What I did find interesting today was linked to the notion of entanglement. Now me, I like to understand things in terms of story/myth/anecdote, so that’s probably why I could relate to this bit. The author tells the story of a therapist friend of his who came to him because she was suffering depression. She reported that one of her male clients had wanted to commit suicide but that he had not been suicidal before he came to her. Her depression stood in the way of her helping him. She herself resisted telling her client about her depression until he complained that her moods were upsetting him.

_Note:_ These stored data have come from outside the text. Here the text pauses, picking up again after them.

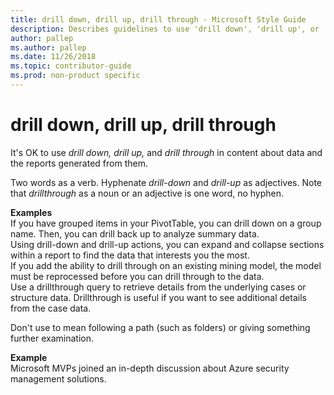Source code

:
 ```yaml
---
title: drill down, drill up, drill through - Microsoft Style Guide
description: Describes guidelines to use 'drill down', 'drill up', or 'drill through' in Microsoft documents and provides examples.
author: pallep
ms.author: pallep
ms.date: 11/26/2018
ms.topic: contributor-guide
ms.prod: non-product specific
---
```


# drill down, drill up, drill through

It's OK to use *drill down, drill up,* and *drill through* in content about data and the reports generated from them.

Two words as a verb. Hyphenate *drill-down* and *drill-up* as adjectives. Note that *drillthrough* as a noun or an adjective 
is one word, no hyphen.

**Examples**  
If you have grouped items in your PivotTable, you can drill down on a group name. Then, you can drill back up 
to analyze summary data.  
Using drill-down and drill-up actions, you can expand and collapse sections within a report to find the data 
that interests you the most.  
If you add the ability to drill through on an existing mining model, the model must be reprocessed before 
you can drill through to the data.  
Use a drillthrough query to retrieve details from the underlying cases or structure data. Drillthrough is useful 
if you want to see additional details from the case data.  

Don't use to mean following a path (such as folders) or giving something further examination.

**Example**   
Microsoft MVPs joined an in-depth discussion about Azure security management solutions.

When she actually revealed her depression, he was delighted that she had similar problems and decided to help her.

The two switched roles; she becoming the client, he the therapist. She paid him for six sessions with their roles reversed. After this, they switched back and her opinion was that he had been much more helpful than she had ever been. His suicidal feelings disappeared and he decided to become a therapist.

The writer makes the point that “there are always moments when relationships switch, when one in need of help becomes the helper, the student educates the teacher and so forth” and he suggests that we must try not to marginalize awareness of entanglement and role switching because of attachment to power and prestige.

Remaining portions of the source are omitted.